The cabin of the Alfa Romeo Giulia remains mostly unchanged except for the new 12.3-inch digital gauge cluster. Even though the new cluster is a digital unit, there’s not much customization to play with. The smallish 8.8-inch infotainment touchscreen can be a mixed bag most of the time due to its smallish size, somewhat lower resolution, and slow-to-respond inputs. I found that the system isn’t consistent in its operation as some functions decide to take longer to respond than others, which can quickly add to your frustration when you’re driving. There is a welcomed redundancy of controls using the large central knob and its two physical buttons for home and setting functions. Still, the use of the touchscreen or physical knob often led to lagging responses and a long learning curve, even after an over-the-air system update during my time with the Giulia Veloce Q2. The integration of wireless Apple CarPlay and Android Auto seems to mitigate some of the vehicle’s infotainment system slowdowns, where Apple CarPlay linked up to my iPhone 13 Pro seemed to work just fine.

The seating areas of the Giulia are fitting for an Italian luxury sports sedan, with the front heated seats having somewhat aggressive bolstering. However, the seats themselves are accommodating enough to support most body types without being too tight/loose or uncomfortable. The rear seating area has just enough room for two adults and maybe a child for the middle part of the bench who must cradle the floor hump.

Cargo room in the trunk is generous at 13.4 cubic feet, and you add more room by folding down the 60/40-split rear seatbacks. However, you may find that you’re dropping items into the trunk instead of placing them in directly from the back due to the ‘interesting’ way the trunk lid opens.


The Alfa Romeo Giulia bundles up many typical active safety features across the full trim range, which includes adaptive cruise control with full-stop ability, lane departure warning, blind-spot monitor with rear cross-traffic warning, and front/rear parking sensors. The single-angle backup camera system is somewhat disappointing with its small imagery on the smallish infotainment screen with a low resolution.

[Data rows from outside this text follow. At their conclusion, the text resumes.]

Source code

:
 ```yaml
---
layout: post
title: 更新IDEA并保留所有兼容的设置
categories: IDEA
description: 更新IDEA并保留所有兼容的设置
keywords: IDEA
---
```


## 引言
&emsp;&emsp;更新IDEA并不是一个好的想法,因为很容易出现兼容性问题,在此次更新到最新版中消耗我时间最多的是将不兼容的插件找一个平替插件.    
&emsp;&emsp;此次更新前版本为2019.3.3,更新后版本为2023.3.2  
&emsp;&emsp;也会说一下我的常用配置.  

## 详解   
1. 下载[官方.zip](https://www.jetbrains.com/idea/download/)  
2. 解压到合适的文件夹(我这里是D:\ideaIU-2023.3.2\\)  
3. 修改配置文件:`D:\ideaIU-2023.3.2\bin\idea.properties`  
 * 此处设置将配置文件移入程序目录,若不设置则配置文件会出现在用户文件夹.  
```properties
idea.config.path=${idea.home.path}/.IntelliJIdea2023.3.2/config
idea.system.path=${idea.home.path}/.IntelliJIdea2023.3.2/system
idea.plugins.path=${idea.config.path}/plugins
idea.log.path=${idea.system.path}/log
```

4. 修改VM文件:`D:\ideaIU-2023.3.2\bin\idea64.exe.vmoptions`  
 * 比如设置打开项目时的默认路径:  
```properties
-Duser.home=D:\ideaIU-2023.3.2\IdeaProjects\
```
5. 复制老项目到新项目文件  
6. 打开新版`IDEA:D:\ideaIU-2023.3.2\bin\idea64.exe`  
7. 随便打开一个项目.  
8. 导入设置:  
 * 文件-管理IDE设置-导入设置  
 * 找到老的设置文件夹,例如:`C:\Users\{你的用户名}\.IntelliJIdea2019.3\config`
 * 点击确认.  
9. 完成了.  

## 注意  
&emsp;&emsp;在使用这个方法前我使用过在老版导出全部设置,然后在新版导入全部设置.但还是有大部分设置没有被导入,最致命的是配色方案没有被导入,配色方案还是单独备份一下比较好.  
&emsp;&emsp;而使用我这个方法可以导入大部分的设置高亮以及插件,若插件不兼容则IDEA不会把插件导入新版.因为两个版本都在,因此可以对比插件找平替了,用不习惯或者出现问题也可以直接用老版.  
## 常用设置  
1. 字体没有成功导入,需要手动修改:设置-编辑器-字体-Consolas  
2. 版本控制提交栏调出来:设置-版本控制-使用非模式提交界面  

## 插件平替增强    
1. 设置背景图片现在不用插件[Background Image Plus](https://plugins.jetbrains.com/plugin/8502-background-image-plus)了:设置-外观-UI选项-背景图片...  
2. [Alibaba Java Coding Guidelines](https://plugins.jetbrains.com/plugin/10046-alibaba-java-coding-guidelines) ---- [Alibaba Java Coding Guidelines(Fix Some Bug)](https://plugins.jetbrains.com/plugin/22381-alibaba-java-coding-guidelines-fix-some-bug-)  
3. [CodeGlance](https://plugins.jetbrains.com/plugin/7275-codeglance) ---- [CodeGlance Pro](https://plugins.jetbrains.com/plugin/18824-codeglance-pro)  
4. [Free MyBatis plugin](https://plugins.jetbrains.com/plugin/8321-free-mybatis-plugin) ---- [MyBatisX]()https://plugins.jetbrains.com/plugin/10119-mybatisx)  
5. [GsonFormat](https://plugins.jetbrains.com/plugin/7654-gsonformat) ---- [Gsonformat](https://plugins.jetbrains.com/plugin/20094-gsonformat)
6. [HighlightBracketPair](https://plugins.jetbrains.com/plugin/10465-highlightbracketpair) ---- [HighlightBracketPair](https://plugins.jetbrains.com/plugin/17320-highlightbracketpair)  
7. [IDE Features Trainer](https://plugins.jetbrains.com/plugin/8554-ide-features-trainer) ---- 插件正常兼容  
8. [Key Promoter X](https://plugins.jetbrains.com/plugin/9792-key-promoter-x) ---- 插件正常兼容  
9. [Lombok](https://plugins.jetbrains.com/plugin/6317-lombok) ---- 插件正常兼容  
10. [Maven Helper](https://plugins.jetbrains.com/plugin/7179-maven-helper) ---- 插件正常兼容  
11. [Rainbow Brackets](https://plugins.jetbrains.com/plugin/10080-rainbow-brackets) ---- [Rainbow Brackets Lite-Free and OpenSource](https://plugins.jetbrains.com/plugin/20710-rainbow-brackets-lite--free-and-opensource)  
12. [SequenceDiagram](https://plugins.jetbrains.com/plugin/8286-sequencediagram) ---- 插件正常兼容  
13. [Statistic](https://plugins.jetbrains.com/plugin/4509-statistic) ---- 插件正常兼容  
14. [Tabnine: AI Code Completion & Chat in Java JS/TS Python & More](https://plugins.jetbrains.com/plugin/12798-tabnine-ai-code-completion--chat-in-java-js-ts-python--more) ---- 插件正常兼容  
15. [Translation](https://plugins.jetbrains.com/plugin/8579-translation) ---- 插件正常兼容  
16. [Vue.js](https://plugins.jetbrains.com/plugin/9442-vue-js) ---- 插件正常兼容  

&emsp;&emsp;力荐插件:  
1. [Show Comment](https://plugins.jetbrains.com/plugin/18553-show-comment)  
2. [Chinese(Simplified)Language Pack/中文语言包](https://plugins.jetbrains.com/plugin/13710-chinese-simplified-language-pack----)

As a respected alternative to the entry-level luxury range for a compact sports sedan, the Giulia Veloce Q2 is a decent offering that gives buyers a unique sporty Italian flare that isn’t found in vehicles in this class at a price starting at $44,520. My mid-range trim Giulia Veloce Q2 test vehicle doesn’t necessarily break the bank as it comes to a price of $55,140, which includes a $1,595 destination charge. If you’re looking for something that’s a head-turner with decent performance without the sacrifice of fuel economy and your wallet, the Giulia deserves a close look.